2. Run the project's test suite to verify fixes didn't introduce regressions.
3. Run build/compile to confirm no breakage.
4. If new issues surfaced from fixes, add them to the fix queue.
5. Repeat the fix-validate cycle up to 3 iterations total.

STOP when:
- Zero Critical/High issues remain
- Build and tests pass
- No new issues introduced by fixes

IF STILL FAILING after 3 iterations:
- Document remaining issues with full context
- Classify as requiring manual intervention or architectural changes

============================================================
OUTPUT
============================================================

## Fix and Ship Report

### Incident Timeline
| Event | Timestamp (UTC) |
|-------|----------------|
| Reported | {timestamp or "this session"} |
| Fix applied | {timestamp} |
| Tests verified | {timestamp} |
| Deployed | {timestamp or "N/A — manual deploy"} |
| Verified healthy | {timestamp or "N/A"} |
| **MTTR** | **{minutes}m** |

### Hotfix
- **Bug:** {what was broken}
- **Severity:** {P0/P1/P2/P3}
- **Cause:** {root cause}
- **Fix:** {file:line — what changed}
- **PR:** {URL}

### Preflight
- **Verdict:** {READY / NOT READY}
- **Issues:** {list any, or "none"}

### Deployment
- **Target:** {Vercel / Fly.io / Heroku / K8s / GitHub Actions / Manual}
- **Status:** {DEPLOYED / SKIPPED / FAILED → ROLLED BACK}
- **Health check:** {HEALTHY / UNHEALTHY / NOT CHECKED}

### Status: {SHIPPED / DEPLOYED BUT UNHEALTHY / ROLLED BACK / BLOCKED}

{If SHIPPED: "Fix deployed and verified healthy."}
{If DEPLOYED BUT UNHEALTHY: "Deployed but health check failed. Rolled back to previous version. Investigate further."}
{If ROLLED BACK: "Deployment failed. Rolled back. Previous version is serving."}
{If BLOCKED: "Fix or preflight failed. See details above.
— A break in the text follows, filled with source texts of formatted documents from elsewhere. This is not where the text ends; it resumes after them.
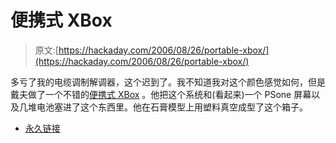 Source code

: # 便携式 XBox

> 原文:[https://hackaday.com/2006/08/26/portable-xbox/](https://hackaday.com/2006/08/26/portable-xbox/)

多亏了我的电缆调制解调器，这个迟到了。我不知道我对这个颜色感觉如何，但是戴夫做了一个不错的[便携式 XBox](http://www.portablesystems.net/xbox%20page1.htm) 。他把这个系统和(看起来)一个 PSone 屏幕以及几堆电池塞进了这个东西里。他在石膏模型上用塑料真空成型了这个箱子。

*   [永久链接](http://www.portablesystems.net/xbox%20page1.htm) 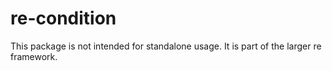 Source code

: # re-condition

This package is not intended for standalone usage.  It is part of the larger re framework.
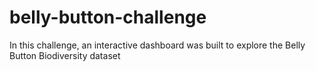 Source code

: # belly-button-challenge

In this challenge, an interactive dashboard was built to explore the  Belly Button Biodiversity dataset
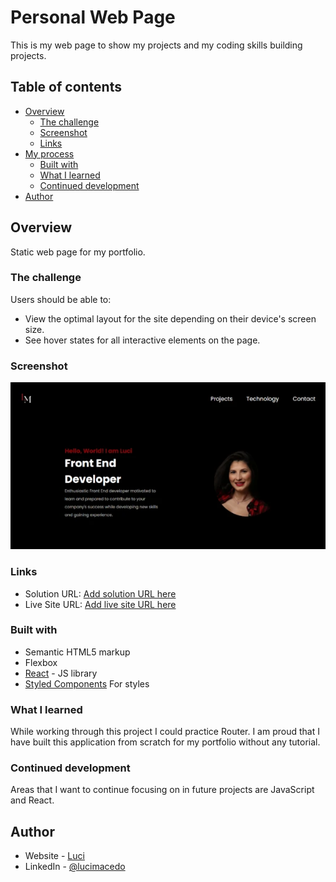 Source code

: # Personal Web Page

This is my web page to show my projects and my coding skills building projects. 

## Table of contents

- [Overview](#overview)
  - [The challenge](#the-challenge)
  - [Screenshot](#screenshot)
  - [Links](#links)
- [My process](#my-process)
  - [Built with](#built-with)
  - [What I learned](#what-i-learned)
  - [Continued development](#continued-development)
- [Author](#author)


## Overview
 Static web page for my portfolio.

### The challenge

Users should be able to:

- View the optimal layout for the site depending on their device's screen size.
- See hover states for all interactive elements on the page.


### Screenshot

![](./src/assets/img/screenshottwp.webp)


### Links

- Solution URL: [Add solution URL here](https://github.com/LuciMacedo/LuciWebPage.github.io)
- Live Site URL: [Add live site URL here](https://luci-webpage.vercel.app/)


### Built with

- Semantic HTML5 markup
- Flexbox
- [React](https://reactjs.org/) - JS library
- [Styled Components](https://styled-components.com/) For styles

### What I learned
While working through this project I could practice Router. I am proud that I have built this application from scratch for my portfolio without any tutorial.

### Continued development

Areas that I want to continue focusing on in future projects are JavaScript and React.  

## Author

- Website - [Luci](https://luci-webpage.vercel.app/)
- LinkedIn - [@lucimacedo](linkedin.com/in/lucimaramacedom)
No deployment attempted."}


============================================================
SELF-EVOLUTION TELEMETRY
============================================================

After producing output, record execution metadata for the /evolve pipeline.

Check if a project memory directory exists:
- Look for the project path in `~/.claude/projects/`
- If found, append to `skill-telemetry.md` in that memory directory

Entry format:
```
### /fix-and-ship — {{YYYY-MM-DD}}
- Outcome: {{SUCCESS | PARTIAL | FAILED}}
- Self-healed: {{yes — what was healed | no}}
- Iterations used: {{N}} / {{N max}}
- Bottleneck: {{phase that struggled or "none"}}
- Suggestion: {{one-line improvement idea for /evolve, or "none"}}
```

Only log if the memory directory exists. Skip silently if not found.
Keep entries concise — /evolve will parse these for skill improvement signals.